WORK REQUEST. Reproduce, without any change, the span of lines from the opening of the records below to the line containing "If a component is missing, it", inclusive.

INFORMATION.
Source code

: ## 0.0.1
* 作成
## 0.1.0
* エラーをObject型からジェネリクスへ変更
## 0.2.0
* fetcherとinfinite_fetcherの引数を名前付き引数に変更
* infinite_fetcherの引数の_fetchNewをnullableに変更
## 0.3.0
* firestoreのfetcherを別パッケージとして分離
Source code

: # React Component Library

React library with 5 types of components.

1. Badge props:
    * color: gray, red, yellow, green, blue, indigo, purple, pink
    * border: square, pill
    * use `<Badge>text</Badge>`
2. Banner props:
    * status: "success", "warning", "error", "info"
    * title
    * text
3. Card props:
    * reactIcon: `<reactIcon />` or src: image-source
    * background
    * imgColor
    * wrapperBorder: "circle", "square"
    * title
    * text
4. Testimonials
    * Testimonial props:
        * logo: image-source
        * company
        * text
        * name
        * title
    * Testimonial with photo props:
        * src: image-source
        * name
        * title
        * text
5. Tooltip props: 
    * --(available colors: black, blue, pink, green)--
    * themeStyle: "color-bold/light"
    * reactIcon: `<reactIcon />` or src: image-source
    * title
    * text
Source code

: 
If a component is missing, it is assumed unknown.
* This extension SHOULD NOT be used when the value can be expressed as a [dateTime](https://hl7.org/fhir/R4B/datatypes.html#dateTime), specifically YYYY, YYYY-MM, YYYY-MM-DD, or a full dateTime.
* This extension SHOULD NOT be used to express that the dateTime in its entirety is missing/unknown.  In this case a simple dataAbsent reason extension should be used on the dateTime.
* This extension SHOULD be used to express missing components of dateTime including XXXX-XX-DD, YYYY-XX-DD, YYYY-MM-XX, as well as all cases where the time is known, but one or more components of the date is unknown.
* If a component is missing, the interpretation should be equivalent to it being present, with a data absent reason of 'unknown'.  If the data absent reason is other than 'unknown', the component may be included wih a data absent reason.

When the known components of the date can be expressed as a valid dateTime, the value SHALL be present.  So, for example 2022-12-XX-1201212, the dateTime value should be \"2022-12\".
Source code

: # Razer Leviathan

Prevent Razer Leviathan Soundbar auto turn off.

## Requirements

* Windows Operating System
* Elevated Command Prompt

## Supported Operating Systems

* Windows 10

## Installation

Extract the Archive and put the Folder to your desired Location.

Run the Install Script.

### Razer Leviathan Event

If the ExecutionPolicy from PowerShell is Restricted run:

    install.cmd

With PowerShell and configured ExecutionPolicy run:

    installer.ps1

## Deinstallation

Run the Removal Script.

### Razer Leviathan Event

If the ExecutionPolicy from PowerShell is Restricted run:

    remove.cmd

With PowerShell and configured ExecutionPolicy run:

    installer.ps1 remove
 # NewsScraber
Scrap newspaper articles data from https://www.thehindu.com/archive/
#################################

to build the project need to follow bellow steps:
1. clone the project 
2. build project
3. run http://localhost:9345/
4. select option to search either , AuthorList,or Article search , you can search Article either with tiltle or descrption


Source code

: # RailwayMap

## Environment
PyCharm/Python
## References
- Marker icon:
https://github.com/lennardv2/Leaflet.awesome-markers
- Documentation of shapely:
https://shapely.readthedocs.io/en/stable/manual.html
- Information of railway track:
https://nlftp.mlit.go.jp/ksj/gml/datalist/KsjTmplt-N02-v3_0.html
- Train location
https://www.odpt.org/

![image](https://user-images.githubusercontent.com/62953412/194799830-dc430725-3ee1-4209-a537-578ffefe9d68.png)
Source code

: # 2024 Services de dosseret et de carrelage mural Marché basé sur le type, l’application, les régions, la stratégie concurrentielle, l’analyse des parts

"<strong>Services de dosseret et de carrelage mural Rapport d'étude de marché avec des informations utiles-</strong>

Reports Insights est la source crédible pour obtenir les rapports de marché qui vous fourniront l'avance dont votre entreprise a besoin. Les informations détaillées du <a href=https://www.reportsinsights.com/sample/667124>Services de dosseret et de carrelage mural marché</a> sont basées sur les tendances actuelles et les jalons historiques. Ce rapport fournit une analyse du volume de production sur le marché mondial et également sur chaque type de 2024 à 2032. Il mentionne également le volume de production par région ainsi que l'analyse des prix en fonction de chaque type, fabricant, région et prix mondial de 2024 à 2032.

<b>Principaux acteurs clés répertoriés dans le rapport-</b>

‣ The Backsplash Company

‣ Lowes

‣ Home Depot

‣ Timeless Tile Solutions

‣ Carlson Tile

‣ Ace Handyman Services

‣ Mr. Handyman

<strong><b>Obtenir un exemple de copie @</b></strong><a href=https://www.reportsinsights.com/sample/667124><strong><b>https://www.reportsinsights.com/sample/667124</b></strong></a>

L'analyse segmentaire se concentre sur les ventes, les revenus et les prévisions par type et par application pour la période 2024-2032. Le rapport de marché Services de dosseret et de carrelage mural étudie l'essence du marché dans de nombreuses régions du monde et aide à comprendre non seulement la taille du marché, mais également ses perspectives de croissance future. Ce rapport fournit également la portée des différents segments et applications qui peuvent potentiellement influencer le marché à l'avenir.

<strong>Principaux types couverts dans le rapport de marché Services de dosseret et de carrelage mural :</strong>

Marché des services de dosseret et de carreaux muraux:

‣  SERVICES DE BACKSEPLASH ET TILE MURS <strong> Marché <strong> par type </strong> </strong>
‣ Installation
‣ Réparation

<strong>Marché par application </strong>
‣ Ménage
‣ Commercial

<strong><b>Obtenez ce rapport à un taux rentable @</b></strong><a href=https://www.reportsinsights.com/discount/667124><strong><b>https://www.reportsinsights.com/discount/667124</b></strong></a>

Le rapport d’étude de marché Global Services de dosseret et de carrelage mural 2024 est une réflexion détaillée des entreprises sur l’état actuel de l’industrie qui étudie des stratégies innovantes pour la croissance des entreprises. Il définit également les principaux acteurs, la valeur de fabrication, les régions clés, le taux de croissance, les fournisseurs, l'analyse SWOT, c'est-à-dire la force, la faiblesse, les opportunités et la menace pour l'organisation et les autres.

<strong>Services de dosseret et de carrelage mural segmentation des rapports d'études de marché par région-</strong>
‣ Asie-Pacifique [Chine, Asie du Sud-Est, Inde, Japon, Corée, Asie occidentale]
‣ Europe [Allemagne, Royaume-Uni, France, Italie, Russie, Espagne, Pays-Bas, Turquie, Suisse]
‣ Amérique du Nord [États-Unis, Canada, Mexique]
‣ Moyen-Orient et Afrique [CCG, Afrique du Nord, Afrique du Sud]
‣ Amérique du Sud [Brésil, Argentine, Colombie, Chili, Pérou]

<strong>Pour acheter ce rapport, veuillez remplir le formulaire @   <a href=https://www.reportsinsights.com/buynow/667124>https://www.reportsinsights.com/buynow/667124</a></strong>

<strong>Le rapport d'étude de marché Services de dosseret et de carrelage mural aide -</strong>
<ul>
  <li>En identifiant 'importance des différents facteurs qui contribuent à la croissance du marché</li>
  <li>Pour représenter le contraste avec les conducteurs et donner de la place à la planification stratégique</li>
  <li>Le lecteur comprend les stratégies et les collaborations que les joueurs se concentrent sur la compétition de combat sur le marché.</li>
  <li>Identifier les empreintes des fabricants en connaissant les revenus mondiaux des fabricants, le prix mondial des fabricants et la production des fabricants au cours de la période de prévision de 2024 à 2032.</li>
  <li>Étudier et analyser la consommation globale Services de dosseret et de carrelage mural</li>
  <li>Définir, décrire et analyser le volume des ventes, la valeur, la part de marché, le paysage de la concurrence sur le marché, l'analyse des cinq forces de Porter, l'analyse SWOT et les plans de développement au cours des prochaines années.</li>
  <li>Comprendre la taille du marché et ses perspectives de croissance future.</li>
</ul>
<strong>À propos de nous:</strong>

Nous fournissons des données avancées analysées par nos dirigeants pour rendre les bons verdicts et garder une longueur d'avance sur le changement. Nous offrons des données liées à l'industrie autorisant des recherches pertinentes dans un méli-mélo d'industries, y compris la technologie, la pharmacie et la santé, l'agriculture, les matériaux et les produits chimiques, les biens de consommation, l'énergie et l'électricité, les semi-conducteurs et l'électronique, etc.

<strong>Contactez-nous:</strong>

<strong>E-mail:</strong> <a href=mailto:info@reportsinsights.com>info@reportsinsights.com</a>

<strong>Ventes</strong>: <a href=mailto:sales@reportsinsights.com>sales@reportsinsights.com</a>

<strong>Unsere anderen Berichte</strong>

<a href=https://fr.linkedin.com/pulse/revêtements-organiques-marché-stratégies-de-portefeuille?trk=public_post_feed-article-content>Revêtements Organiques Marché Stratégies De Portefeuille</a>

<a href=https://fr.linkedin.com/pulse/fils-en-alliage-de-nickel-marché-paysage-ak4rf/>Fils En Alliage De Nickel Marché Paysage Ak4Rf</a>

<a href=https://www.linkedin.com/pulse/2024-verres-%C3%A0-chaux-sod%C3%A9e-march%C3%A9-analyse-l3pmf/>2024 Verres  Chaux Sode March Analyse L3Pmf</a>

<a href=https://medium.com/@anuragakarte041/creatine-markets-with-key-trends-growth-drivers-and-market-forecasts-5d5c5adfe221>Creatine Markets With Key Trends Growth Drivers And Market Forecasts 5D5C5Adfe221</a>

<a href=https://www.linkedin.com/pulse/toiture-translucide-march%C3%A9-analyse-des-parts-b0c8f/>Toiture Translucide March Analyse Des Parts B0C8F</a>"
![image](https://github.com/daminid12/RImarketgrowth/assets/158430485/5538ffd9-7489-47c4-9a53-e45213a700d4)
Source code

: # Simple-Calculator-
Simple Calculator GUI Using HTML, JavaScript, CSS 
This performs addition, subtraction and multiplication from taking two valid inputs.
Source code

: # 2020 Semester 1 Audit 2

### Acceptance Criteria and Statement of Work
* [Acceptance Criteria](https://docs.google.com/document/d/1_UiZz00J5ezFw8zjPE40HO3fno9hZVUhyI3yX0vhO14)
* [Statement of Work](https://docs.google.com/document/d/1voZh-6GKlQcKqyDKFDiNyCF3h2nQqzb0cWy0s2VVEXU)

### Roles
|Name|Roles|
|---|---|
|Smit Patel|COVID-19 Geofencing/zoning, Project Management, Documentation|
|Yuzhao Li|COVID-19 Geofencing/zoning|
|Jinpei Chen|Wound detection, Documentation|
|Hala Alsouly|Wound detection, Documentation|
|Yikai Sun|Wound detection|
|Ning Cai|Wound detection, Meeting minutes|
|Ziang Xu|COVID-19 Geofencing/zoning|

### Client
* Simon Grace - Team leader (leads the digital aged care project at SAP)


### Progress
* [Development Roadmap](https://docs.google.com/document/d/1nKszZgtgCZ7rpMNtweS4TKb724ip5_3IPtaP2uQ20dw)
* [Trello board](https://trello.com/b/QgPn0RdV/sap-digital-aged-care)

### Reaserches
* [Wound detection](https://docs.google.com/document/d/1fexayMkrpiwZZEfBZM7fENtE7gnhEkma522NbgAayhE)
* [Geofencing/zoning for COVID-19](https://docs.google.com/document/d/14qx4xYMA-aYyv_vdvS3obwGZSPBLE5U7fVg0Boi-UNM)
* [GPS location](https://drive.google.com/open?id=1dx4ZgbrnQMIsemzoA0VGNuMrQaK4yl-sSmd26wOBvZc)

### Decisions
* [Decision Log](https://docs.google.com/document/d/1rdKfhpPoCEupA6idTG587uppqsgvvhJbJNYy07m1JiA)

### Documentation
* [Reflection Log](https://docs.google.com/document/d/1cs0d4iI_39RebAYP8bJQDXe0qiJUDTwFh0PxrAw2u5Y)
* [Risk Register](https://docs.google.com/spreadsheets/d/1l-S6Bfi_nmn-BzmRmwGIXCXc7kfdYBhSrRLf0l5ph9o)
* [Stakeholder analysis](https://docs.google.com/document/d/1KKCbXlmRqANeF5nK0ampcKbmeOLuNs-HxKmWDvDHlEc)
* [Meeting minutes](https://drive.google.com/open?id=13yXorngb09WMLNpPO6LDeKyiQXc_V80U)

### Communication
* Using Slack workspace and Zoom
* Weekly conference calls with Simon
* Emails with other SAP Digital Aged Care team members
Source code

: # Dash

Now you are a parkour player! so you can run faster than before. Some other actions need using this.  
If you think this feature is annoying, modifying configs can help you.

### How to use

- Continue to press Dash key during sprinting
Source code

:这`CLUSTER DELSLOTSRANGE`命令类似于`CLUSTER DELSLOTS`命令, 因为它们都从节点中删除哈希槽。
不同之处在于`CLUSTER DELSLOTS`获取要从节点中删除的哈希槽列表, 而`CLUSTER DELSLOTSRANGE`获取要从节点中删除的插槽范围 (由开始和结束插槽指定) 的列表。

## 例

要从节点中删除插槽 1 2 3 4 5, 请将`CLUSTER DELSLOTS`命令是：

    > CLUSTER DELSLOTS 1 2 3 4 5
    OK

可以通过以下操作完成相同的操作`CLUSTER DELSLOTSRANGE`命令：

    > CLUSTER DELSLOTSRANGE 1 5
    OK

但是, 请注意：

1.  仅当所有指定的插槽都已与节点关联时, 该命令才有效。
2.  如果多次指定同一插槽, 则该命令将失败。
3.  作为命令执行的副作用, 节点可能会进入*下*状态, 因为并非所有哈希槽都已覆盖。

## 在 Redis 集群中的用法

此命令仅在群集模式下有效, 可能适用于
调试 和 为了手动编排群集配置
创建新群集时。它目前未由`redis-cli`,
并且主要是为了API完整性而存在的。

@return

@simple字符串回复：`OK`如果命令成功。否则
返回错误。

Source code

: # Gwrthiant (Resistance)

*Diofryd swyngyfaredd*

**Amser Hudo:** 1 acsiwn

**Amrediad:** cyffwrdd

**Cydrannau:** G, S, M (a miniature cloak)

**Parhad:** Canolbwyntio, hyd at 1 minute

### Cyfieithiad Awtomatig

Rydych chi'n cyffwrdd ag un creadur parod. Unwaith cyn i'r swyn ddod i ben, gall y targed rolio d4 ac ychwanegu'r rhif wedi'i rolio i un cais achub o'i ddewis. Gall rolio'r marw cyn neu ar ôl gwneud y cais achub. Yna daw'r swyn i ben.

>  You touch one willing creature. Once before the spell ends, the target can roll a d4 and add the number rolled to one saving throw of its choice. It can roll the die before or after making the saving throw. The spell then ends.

WRITTEN REPLY.
Source code

: ## 0.0.1
* 作成
## 0.1.0
* エラーをObject型からジェネリクスへ変更
## 0.2.0
* fetcherとinfinite_fetcherの引数を名前付き引数に変更
* infinite_fetcherの引数の_fetchNewをnullableに変更
## 0.3.0
* firestoreのfetcherを別パッケージとして分離
Source code

: # React Component Library

React library with 5 types of components.

1. Badge props:
    * color: gray, red, yellow, green, blue, indigo, purple, pink
    * border: square, pill
    * use `<Badge>text</Badge>`
2. Banner props:
    * status: "success", "warning", "error", "info"
    * title
    * text
3. Card props:
    * reactIcon: `<reactIcon />` or src: image-source
    * background
    * imgColor
    * wrapperBorder: "circle", "square"
    * title
    * text
4. Testimonials
    * Testimonial props:
        * logo: image-source
        * company
        * text
        * name
        * title
    * Testimonial with photo props:
        * src: image-source
        * name
        * title
        * text
5. Tooltip props: 
    * --(available colors: black, blue, pink, green)--
    * themeStyle: "color-bold/light"
    * reactIcon: `<reactIcon />` or src: image-source
    * title
    * text
Source code

: 
If a component is missing, it is assumed unknown.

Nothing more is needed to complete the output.